Information supplied Start Marker
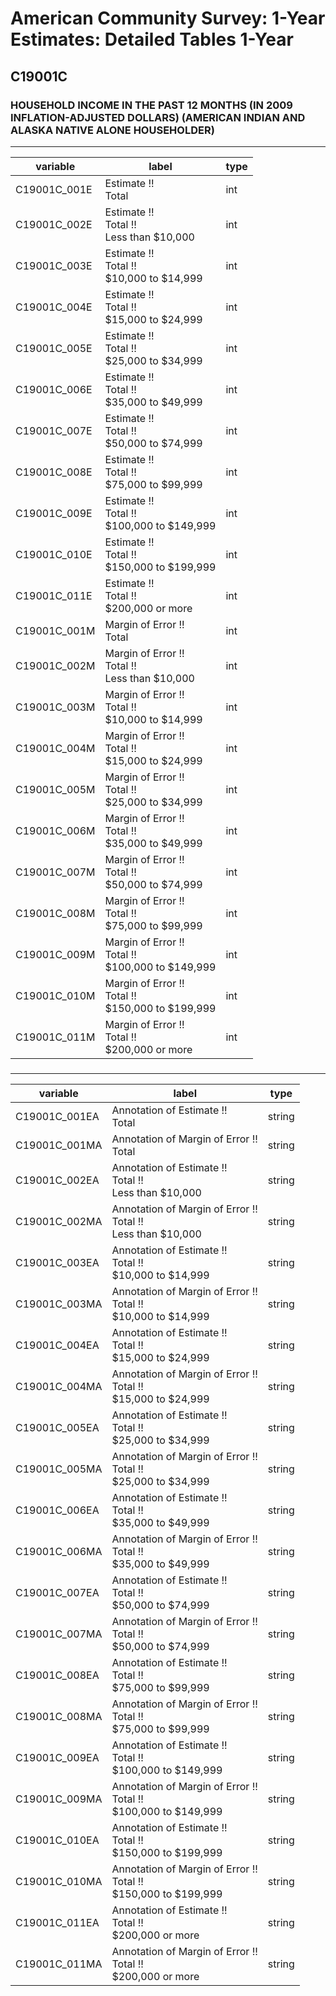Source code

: # American Community Survey: 1-Year Estimates: Detailed Tables 1-Year

## C19001C

### HOUSEHOLD INCOME IN THE PAST 12 MONTHS (IN 2009 INFLATION-ADJUSTED DOLLARS) (AMERICAN INDIAN AND ALASKA NATIVE ALONE HOUSEHOLDER)

___

| variable | label | type |
| ----- | ----- | ----- |
| C19001C_001E | Estimate !!<br>Total | int |
| C19001C_002E | Estimate !!<br>Total !!<br>Less than $10,000 | int |
| C19001C_003E | Estimate !!<br>Total !!<br>$10,000 to $14,999 | int |
| C19001C_004E | Estimate !!<br>Total !!<br>$15,000 to $24,999 | int |
| C19001C_005E | Estimate !!<br>Total !!<br>$25,000 to $34,999 | int |
| C19001C_006E | Estimate !!<br>Total !!<br>$35,000 to $49,999 | int |
| C19001C_007E | Estimate !!<br>Total !!<br>$50,000 to $74,999 | int |
| C19001C_008E | Estimate !!<br>Total !!<br>$75,000 to $99,999 | int |
| C19001C_009E | Estimate !!<br>Total !!<br>$100,000 to $149,999 | int |
| C19001C_010E | Estimate !!<br>Total !!<br>$150,000 to $199,999 | int |
| C19001C_011E | Estimate !!<br>Total !!<br>$200,000 or more | int |
| C19001C_001M | Margin of Error !!<br>Total | int |
| C19001C_002M | Margin of Error !!<br>Total !!<br>Less than $10,000 | int |
| C19001C_003M | Margin of Error !!<br>Total !!<br>$10,000 to $14,999 | int |
| C19001C_004M | Margin of Error !!<br>Total !!<br>$15,000 to $24,999 | int |
| C19001C_005M | Margin of Error !!<br>Total !!<br>$25,000 to $34,999 | int |
| C19001C_006M | Margin of Error !!<br>Total !!<br>$35,000 to $49,999 | int |
| C19001C_007M | Margin of Error !!<br>Total !!<br>$50,000 to $74,999 | int |
| C19001C_008M | Margin of Error !!<br>Total !!<br>$75,000 to $99,999 | int |
| C19001C_009M | Margin of Error !!<br>Total !!<br>$100,000 to $149,999 | int |
| C19001C_010M | Margin of Error !!<br>Total !!<br>$150,000 to $199,999 | int |
| C19001C_011M | Margin of Error !!<br>Total !!<br>$200,000 or more | int |
### 

___

| variable | label | type |
| ----- | ----- | ----- |
| C19001C_001EA | Annotation of Estimate !!<br>Total | string |
| C19001C_001MA | Annotation of Margin of Error !!<br>Total | string |
| C19001C_002EA | Annotation of Estimate !!<br>Total !!<br>Less than $10,000 | string |
| C19001C_002MA | Annotation of Margin of Error !!<br>Total !!<br>Less than $10,000 | string |
| C19001C_003EA | Annotation of Estimate !!<br>Total !!<br>$10,000 to $14,999 | string |
| C19001C_003MA | Annotation of Margin of Error !!<br>Total !!<br>$10,000 to $14,999 | string |
| C19001C_004EA | Annotation of Estimate !!<br>Total !!<br>$15,000 to $24,999 | string |
| C19001C_004MA | Annotation of Margin of Error !!<br>Total !!<br>$15,000 to $24,999 | string |
| C19001C_005EA | Annotation of Estimate !!<br>Total !!<br>$25,000 to $34,999 | string |
| C19001C_005MA | Annotation of Margin of Error !!<br>Total !!<br>$25,000 to $34,999 | string |
| C19001C_006EA | Annotation of Estimate !!<br>Total !!<br>$35,000 to $49,999 | string |
| C19001C_006MA | Annotation of Margin of Error !!<br>Total !!<br>$35,000 to $49,999 | string |
| C19001C_007EA | Annotation of Estimate !!<br>Total !!<br>$50,000 to $74,999 | string |
| C19001C_007MA | Annotation of Margin of Error !!<br>Total !!<br>$50,000 to $74,999 | string |
| C19001C_008EA | Annotation of Estimate !!<br>Total !!<br>$75,000 to $99,999 | string |
| C19001C_008MA | Annotation of Margin of Error !!<br>Total !!<br>$75,000 to $99,999 | string |
| C19001C_009EA | Annotation of Estimate !!<br>Total !!<br>$100,000 to $149,999 | string |
| C19001C_009MA | Annotation of Margin of Error !!<br>Total !!<br>$100,000 to $149,999 | string |
| C19001C_010EA | Annotation of Estimate !!<br>Total !!<br>$150,000 to $199,999 | string |
| C19001C_010MA | Annotation of Margin of Error !!<br>Total !!<br>$150,000 to $199,999 | string |
| C19001C_011EA | Annotation of Estimate !!<br>Total !!<br>$200,000 or more | string |
| C19001C_011MA | Annotation of Margin of Error !!<br>Total !!<br>$200,000 or more | string |

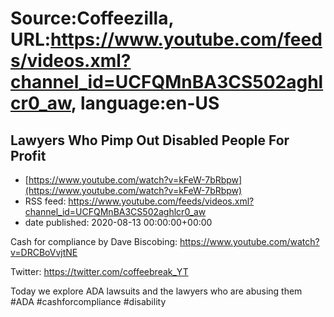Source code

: # Source:Coffeezilla, URL:https://www.youtube.com/feeds/videos.xml?channel_id=UCFQMnBA3CS502aghlcr0_aw, language:en-US

## Lawyers Who Pimp Out Disabled People For Profit
 - [https://www.youtube.com/watch?v=kFeW-7bRbpw](https://www.youtube.com/watch?v=kFeW-7bRbpw)
 - RSS feed: https://www.youtube.com/feeds/videos.xml?channel_id=UCFQMnBA3CS502aghlcr0_aw
 - date published: 2020-08-13 00:00:00+00:00

Cash for compliance by Dave Biscobing: https://www.youtube.com/watch?v=DRCBoVvjtNE

Twitter: https://twitter.com/coffeebreak_YT

Today we explore ADA lawsuits and the lawyers who are abusing them 
#ADA #cashforcompliance #disability

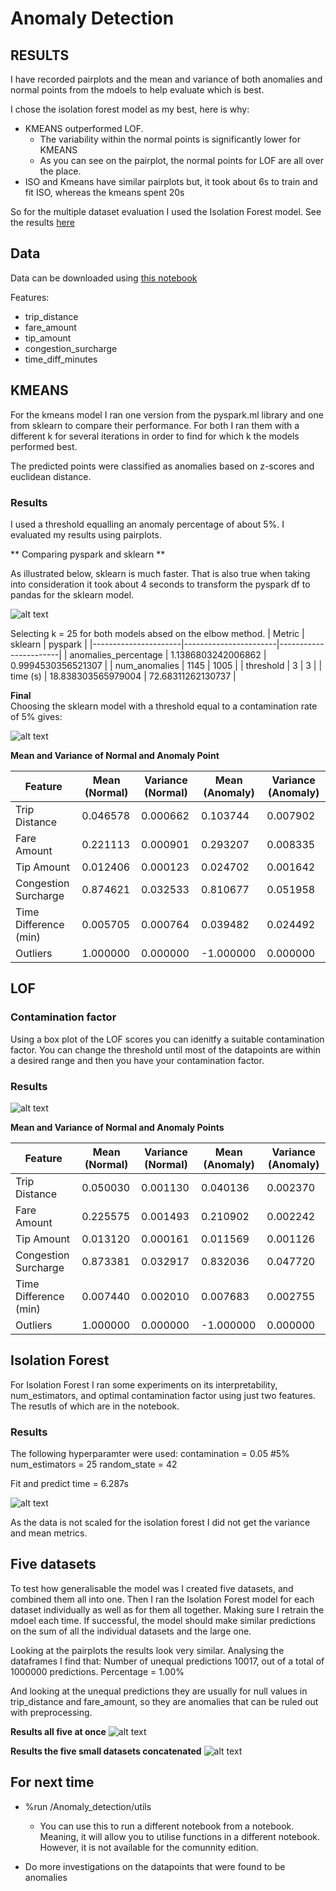 # Anomaly Detection

## RESULTS

I have recorded pairplots and the mean and variance of both anomalies and normal points from the mdoels to help evaluate which is best.

I chose the isolation forest model as my best, here is why:
- KMEANS outperformed LOF.
    - The variability within the normal points is significantly lower for KMEANS
    - As you can see on the pairplot, the normal points for LOF are all over the place. 
- ISO and Kmeans have similar pairplots but, it took about 6s to train and fit ISO, whereas the kmeans spent 20s


So for the multiple dataset evaluation I used the Isolation Forest model. See the results [here](#five-datasets)


## Data 

Data can be downloaded using [this notebook](anomaly_detection/Download_Taxi_Dataset_from_Google_Drive_NEW_VERSION(1).ipynb)


Features:
- trip_distance
- fare_amount
- tip_amount
- congestion_surcharge
- time_diff_minutes


## KMEANS 

For the kmeans model I ran one version from the pyspark.ml library and one from sklearn to compare their performance. For both I ran them with a different k for several iterations in order to find for which k the models performed best. 

The predicted points were classified as anomalies based on z-scores and euclidean distance. 

### Results
I used a threshold equalling an anomaly percentage of about 5%. 
I evaluated my results using pairplots.

** Comparing pyspark and sklearn **

As illustrated below, sklearn is much faster. That is also true when taking into consideration it took about 4 seconds to transform the pyspark df to pandas for the sklearn model. 

![alt text](img/pysparkvsklearn.png)


Selecting k = 25 for both models absed on the elbow method. 
| Metric               | sklearn               | pyspark               |
|----------------------|-----------------------|-----------------------|
| anomalies_percentage | 1.1386803242006862    | 0.9994530356521307    |
| num_anomalies       | 1145                  | 1005                  |
| threshold           | 3                     | 3                     |
| time (s)            | 18.838303565979004    | 72.68311262130737     |


**Final**<br>
Choosing the sklearn model with a threshold equal to a contamination rate of 5% gives: 

![alt text](img/kmeans.png)

**Mean and Variance of Normal and Anomaly Point**

| Feature                | Mean (Normal) | Variance (Normal) | Mean (Anomaly) | Variance (Anomaly) |
|------------------------|---------------|-------------------|----------------|--------------------|
| Trip Distance          | 0.046578      | 0.000662          | 0.103744       | 0.007902           |
| Fare Amount            | 0.221113      | 0.000901          | 0.293207       | 0.008335           |
| Tip Amount             | 0.012406      | 0.000123          | 0.024702       | 0.001642           |
| Congestion Surcharge   | 0.874621      | 0.032533          | 0.810677       | 0.051958           |
| Time Difference (min)  | 0.005705      | 0.000764          | 0.039482       | 0.024492           |
| Outliers               | 1.000000      | 0.000000          | -1.000000      | 0.000000           |



## LOF

### Contamination factor
Using a box plot of the LOF scores you can idenitfy a suitable contamination factor. You can change the threshold until most of the datapoints are within a desired range and then you have your contamination factor.

### Results
![alt text](img/lof.png)

**Mean and Variance of Normal and Anomaly Points**

| Feature                | Mean (Normal) | Variance (Normal) | Mean (Anomaly) | Variance (Anomaly) |
|------------------------|---------------|-------------------|----------------|--------------------|
| Trip Distance          | 0.050030      | 0.001130          | 0.040136       | 0.002370           |
| Fare Amount            | 0.225575      | 0.001493          | 0.210902       | 0.002242           |
| Tip Amount             | 0.013120      | 0.000161          | 0.011569       | 0.001126           |
| Congestion Surcharge   | 0.873381      | 0.032917          | 0.832036       | 0.047720           |
| Time Difference (min)  | 0.007440      | 0.002010          | 0.007683       | 0.002755           |
| Outliers               | 1.000000      | 0.000000          | -1.000000      | 0.000000           |



## Isolation Forest

For Isolation Forest I ran some experiments on its interpretability, num_estimators, and optimal contamination factor using just two features. The resutls of which are in the notebook. 

### Results

The following hyperparamter were used:
contamination = 0.05 #5%
num_estimators = 25
random_state = 42


Fit and predict time = 6.287s

![alt text](img/iso.png)

As the data is not scaled for the isolation forest I did not get the variance and mean metrics. 


## Five datasets

To test how generalisable the model was I created five datasets, and combined them all into one. Then I ran the Isolation Forest model for each dataset individually as well as for them all together. Making sure I retrain the mdoel each time. If successful, the model should make similar predictions on the sum of all the individual datasets and the large one. 

Looking at the pairplots the results look very similar. 
Analysing the dataframes I find that: Number of unequal predictions 10017, out of a total of 1000000 predictions. Percentage = 1.00%

And looking at the unequal predictions they are usually for null values in trip_distance and fare_amount, so they are anomalies that can be ruled out with preprocessing. 

**Results all five at once**
![alt text](img/results_all.png)


**Results the five small datasets concatenated**
![alt text](img/results_five.png)



## For next time

- %run /Anomaly_detection/utils
    - You can use this to run a different notebook from a notebook. Meaning, it will allow you to utilise functions in a different notebook. However, it is not available for the comunnity edition. 


- Do more investigations on the datapoints that were found to be anomalies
Information supplied End Marker
▶ Task instructions:
Please give again the entries word for word, starting at the first line and ending with the line that contains "Error !!<br>Total | int |"; include both of those lines but none of the pictures.

▶ Solution to this task:
Source code

: # American Community Survey: 1-Year Estimates: Detailed Tables 1-Year

## C19001C

### HOUSEHOLD INCOME IN THE PAST 12 MONTHS (IN 2009 INFLATION-ADJUSTED DOLLARS) (AMERICAN INDIAN AND ALASKA NATIVE ALONE HOUSEHOLDER)

___

| variable | label | type |
| ----- | ----- | ----- |
| C19001C_001E | Estimate !!<br>Total | int |
| C19001C_002E | Estimate !!<br>Total !!<br>Less than $10,000 | int |
| C19001C_003E | Estimate !!<br>Total !!<br>$10,000 to $14,999 | int |
| C19001C_004E | Estimate !!<br>Total !!<br>$15,000 to $24,999 | int |
| C19001C_005E | Estimate !!<br>Total !!<br>$25,000 to $34,999 | int |
| C19001C_006E | Estimate !!<br>Total !!<br>$35,000 to $49,999 | int |
| C19001C_007E | Estimate !!<br>Total !!<br>$50,000 to $74,999 | int |
| C19001C_008E | Estimate !!<br>Total !!<br>$75,000 to $99,999 | int |
| C19001C_009E | Estimate !!<br>Total !!<br>$100,000 to $149,999 | int |
| C19001C_010E | Estimate !!<br>Total !!<br>$150,000 to $199,999 | int |
| C19001C_011E | Estimate !!<br>Total !!<br>$200,000 or more | int |
| C19001C_001M | Margin of Error !!<br>Total | int |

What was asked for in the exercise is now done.